Pela rua Direita um automóvel vinha assustando muitos pedestres ainda mal acostumados com a novidade. Sim, já há alguns anos que Henrique Santos-Dumont rodava pela capital com um veículo a vapor, e vivia em atrito com a Prefeitura por conta dos mal estado das ruas e da insistência da municipalidade em cobrar uma taxa sobre o veículo.

Por conta dessa quizília, apesar de oficialmente ter trazido o primeiro automóvel a percorrer as ruas da velha Piratininga, Henrique perdeu o direito de possuir a primeira placa de registro expedida pelo governo municipal.

Pois o tal automóvel de placa número 01 não se dirigia aos Campos Elíseos ou para Higienópolis, redutos da elite cafeicultura. Ao invés disso, subia vagarosamente a rua da Consolação, chamando a atenção dos raros transeuntes, até chegar na recém inaugurada avenida Paulista.

Praticamente despovoada, ainda se assemelhava a um arrabalde de chácaras, com muitas árvores e a magnífica vista que dali se descortinava.
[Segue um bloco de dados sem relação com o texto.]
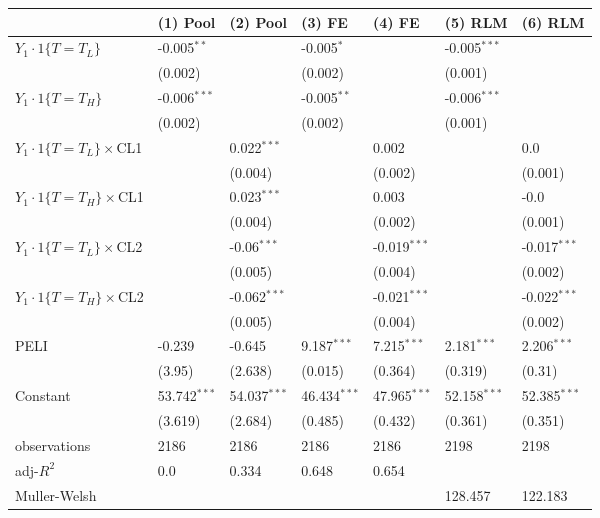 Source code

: \begin{tabular}{lllllll}
\hline
 & (1) Pool & (2) Pool & (3) FE & (4) FE & (5) RLM & (6) RLM \\
\hline
$Y_1\cdot1\{T=T_L\}$ & -0.005$^{**}$ &  & -0.005$^{*}$ &  & -0.005$^{***}$ &  \\
 & (0.002) &  & (0.002) &  & (0.001) &  \\
$Y_1\cdot1\{T=T_H\}$ & -0.006$^{***}$ &  & -0.005$^{**}$ &  & -0.006$^{***}$ &  \\
 & (0.002) &  & (0.002) &  & (0.001) &  \\
$Y_1\cdot1\{T=T_L\}\times$CL1 &  & 0.022$^{***}$ &  & 0.002 &  & 0.0 \\
 &  & (0.004) &  & (0.002) &  & (0.001) \\
$Y_1\cdot1\{T=T_H\}\times$CL1 &  & 0.023$^{***}$ &  & 0.003 &  & -0.0 \\
 &  & (0.004) &  & (0.002) &  & (0.001) \\
$Y_1\cdot1\{T=T_L\}\times$CL2 &  & -0.06$^{***}$ &  & -0.019$^{***}$ &  & -0.017$^{***}$ \\
 &  & (0.005) &  & (0.004) &  & (0.002) \\
$Y_1\cdot1\{T=T_H\}\times$CL2 &  & -0.062$^{***}$ &  & -0.021$^{***}$ &  & -0.022$^{***}$ \\
 &  & (0.005) &  & (0.004) &  & (0.002) \\
PELI & -0.239 & -0.645 & 9.187$^{***}$ & 7.215$^{***}$ & 2.181$^{***}$ & 2.206$^{***}$ \\
 & (3.95) & (2.638) & (0.015) & (0.364) & (0.319) & (0.31) \\
Constant & 53.742$^{***}$ & 54.037$^{***}$ & 46.434$^{***}$ & 47.965$^{***}$ & 52.158$^{***}$ & 52.385$^{***}$ \\
 & (3.619) & (2.684) & (0.485) & (0.432) & (0.361) & (0.351) \\\hline

observations & 2186 & 2186 & 2186 & 2186 & 2198 & 2198 \\
adj-$R^2$ & 0.0 & 0.334 & 0.648 & 0.654 &  &  \\
Muller-Welsh &  &  &  &  & 128.457 & 122.183 \\
\hline
\end{tabular}
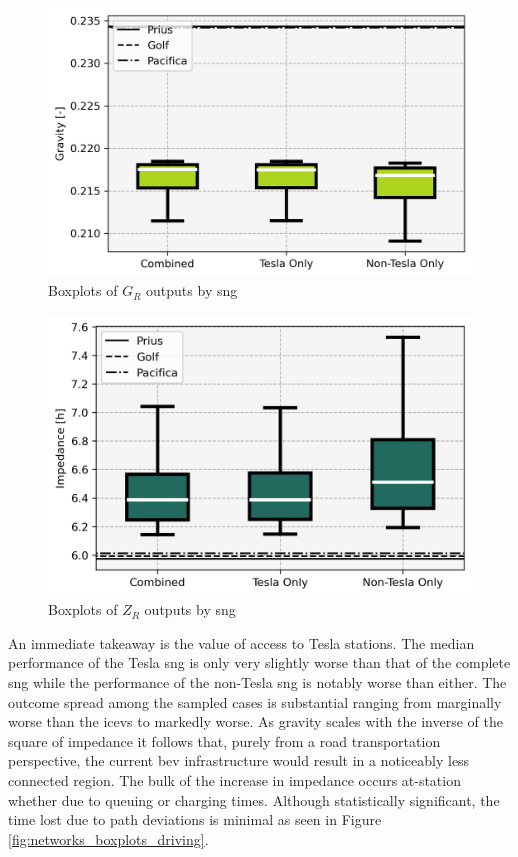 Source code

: \begin{multicols}{2}
\begin{figure}[H]
	\centering
	\includegraphics[width = \linewidth]{figs/Networks_Boxplots_Gravity.png}
	\caption{Boxplots of $G_R$ outputs by \gls{sng}}
	\label{fig:networks_boxplots_gravity}
\end{figure}

\begin{figure}[H]
	\centering
	\includegraphics[width = \linewidth]{figs/Networks_Boxplots_Impedance.png}
	\caption{Boxplots of $Z_R$ outputs by \gls{sng}}
	\label{fig:networks_boxplots_impedance}
\end{figure}

An immediate takeaway is the value of access to Tesla stations. The median performance of the Tesla \gls{sng} is only very slightly worse than that of the complete \gls{sng} while the performance of the non-Tesla \gls{sng} is notably worse than either. The outcome spread among the sampled cases is substantial ranging from marginally worse than the \glspl{icev} to markedly worse. As gravity scales with the inverse of the square of impedance it follows that, purely from a road transportation perspective, the current \gls{bev} infrastructure would result in a noticeably less connected region. The bulk of the increase in impedance occurs at-station whether due to queuing or charging times. Although statistically significant, the time lost due to path deviations is minimal as seen in Figure \ref{fig:networks_boxplots_driving}.


\end{multicols}
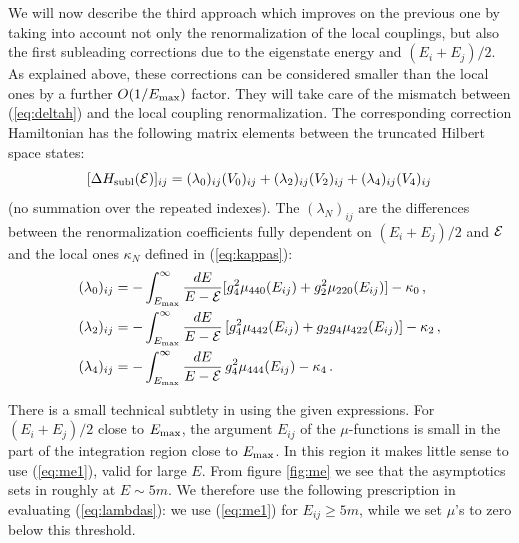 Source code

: \documentclass[11pt]{article}
\newcommand{\reef}[1]{(\ref{#1})}
\def\nn{\nonumber}
\def\calE {{\cal E}}
\def\ge{\geqslant}
\def \Emax{E_{\rm max}}
\numberwithin{equation}{section}
\begin{document}

\noindent We will now describe the third approach which improves on the previous one by taking into account not only the renormalization of the local couplings, but also the first subleading corrections due to the eigenstate energy and ${(E_i+E_j)}/{2}$. As explained above, these corrections can be considered smaller than the local ones by a further $O({1}/{\Emax})$ factor. They will take care of the mismatch between \reef{eq:deltah} and the local coupling renormalization. The corresponding correction Hamiltonian has the following matrix elements between the truncated Hilbert space states: 
\begin{equation}
\label{eq:subl}
[\Delta H_{\rm subl}(\calE)]_{i j} =(\lambda_{0})_{i j} (V_0)_{i j} + (\lambda_{2})_{i j} (V_2)_{i j} +  (\lambda_{4})_{i j} (V_4)_{i j}\,
\end{equation}
(no summation over the repeated indexes). The $(\lambda_N)_{i j}$ are the differences between the renormalization coefficients fully dependent on $(E_i+E_j)/{2}$ and $\calE$ and the local ones $\kappa_N$ defined in \reef{eq:kappas}:
\begin{align}
(\lambda_0)_{i j}&=-\int_{\Emax}^\infty\frac{dE}{E-\calE}[g_4^2 \mu_{440}(E_{i j})+ g_2^2 \mu_{220}(E_{i j})] -\kappa_0\,,\nn\\
(\lambda_2)_{i j}&=-\int_{\Emax}^\infty\frac{dE}{E-\calE}\,[g_4^2 \mu_{442}(E_{i j})+ g_2 g_4 \mu_{422}(E_{i j})]-\kappa_2\,,\label{eq:lambdas}\\
(\lambda_4)_{i j}&=-\int_{\Emax}^\infty\frac{dE}{E-\calE}\,g_4^2 \mu_{444}(E_{i j})-\kappa_4\,.\nn
\end{align}

There is a small technical subtlety in using the given expressions. For $(E_i+E_j)/2$ close to $\Emax$, the argument $E_{ij}$ of the $\mu$-functions is small in the part of the integration region close to $\Emax$. In this region it makes little sense to use \reef{eq:me1}, valid for large $E$. From figure  \ref{fig:me} we see that the asymptotics sets in roughly at $E\sim 5 m$. We therefore use the following prescription in evaluating \reef{eq:lambdas}: we use \reef{eq:me1} for $E_{ij}\ge 5m$, while we set $\mu$'s to zero below this threshold.
\end{document}
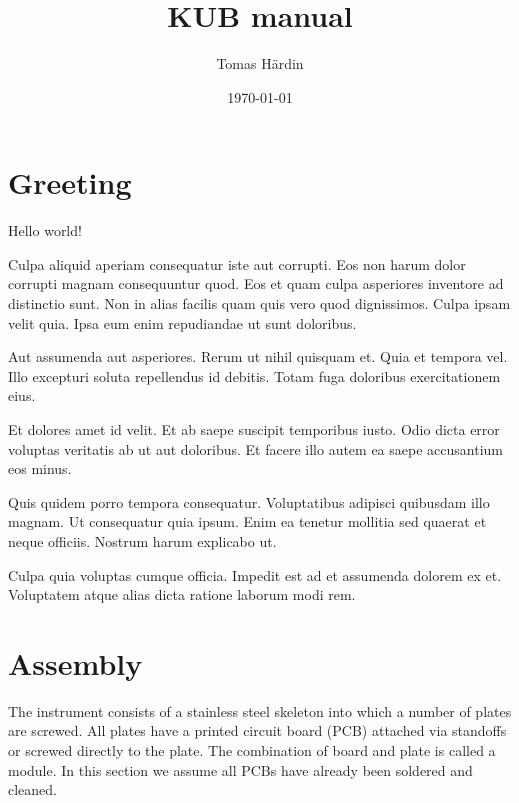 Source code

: \documentclass{article}
\begin{document}
\lstset{basicstyle=\ttfamily} %

\title{KUB manual}
\date{\today}
\author{Tomas H\"ardin}

\maketitle

\newpage

\tableofcontents
\listoffigures
\listoftables

\newpage

\section{Greeting}
Hello world!



Culpa aliquid aperiam consequatur iste aut corrupti. Eos non harum dolor corrupti magnam consequuntur quod. Eos et quam culpa asperiores inventore ad distinctio sunt. Non in alias facilis quam quis vero quod dignissimos. Culpa ipsam velit quia. Ipsa eum enim repudiandae ut sunt doloribus.

Aut assumenda aut asperiores. Rerum ut nihil quisquam et. Quia et tempora vel. Illo excepturi soluta repellendus id debitis. Totam fuga doloribus exercitationem eius.

Et dolores amet id velit. Et ab saepe suscipit temporibus iusto. Odio dicta error voluptas veritatis ab ut aut doloribus. Et facere illo autem ea saepe accusantium eos minus.

Quis quidem porro tempora consequatur. Voluptatibus adipisci quibusdam illo magnam. Ut consequatur quia ipsum. Enim ea tenetur mollitia sed quaerat et neque officiis. Nostrum harum explicabo ut.

Culpa quia voluptas cumque officia. Impedit est ad et assumenda dolorem ex et. Voluptatem atque alias dicta ratione laborum modi rem.

\section{Assembly}


The instrument consists of a stainless steel skeleton into which a number of plates are screwed.
All plates have a printed circuit board (PCB) attached via standoffs or screwed directly to the plate.
The combination of board and plate is called a module.
In this section we assume all PCBs have already been soldered and cleaned.
\end{document}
Levantando poeira no macadame da via, o auto estaca diante do número 83, uma grande casa térrea em estilo neoclássico.

Ali morava um homem alto, de bigodes negros e luzidia calva; na varanda a esposa o aguardava, acompanhada de alguns dos treze filhos do casal.

O cidadão em questão era o comerciante e industrial Francesco Matarazzo, italiano chegado no país em 1882. Não, não havia vendido bananas numa carrocinha pelas ruas da cidade como uma das lendas criadas pelos paulistanos.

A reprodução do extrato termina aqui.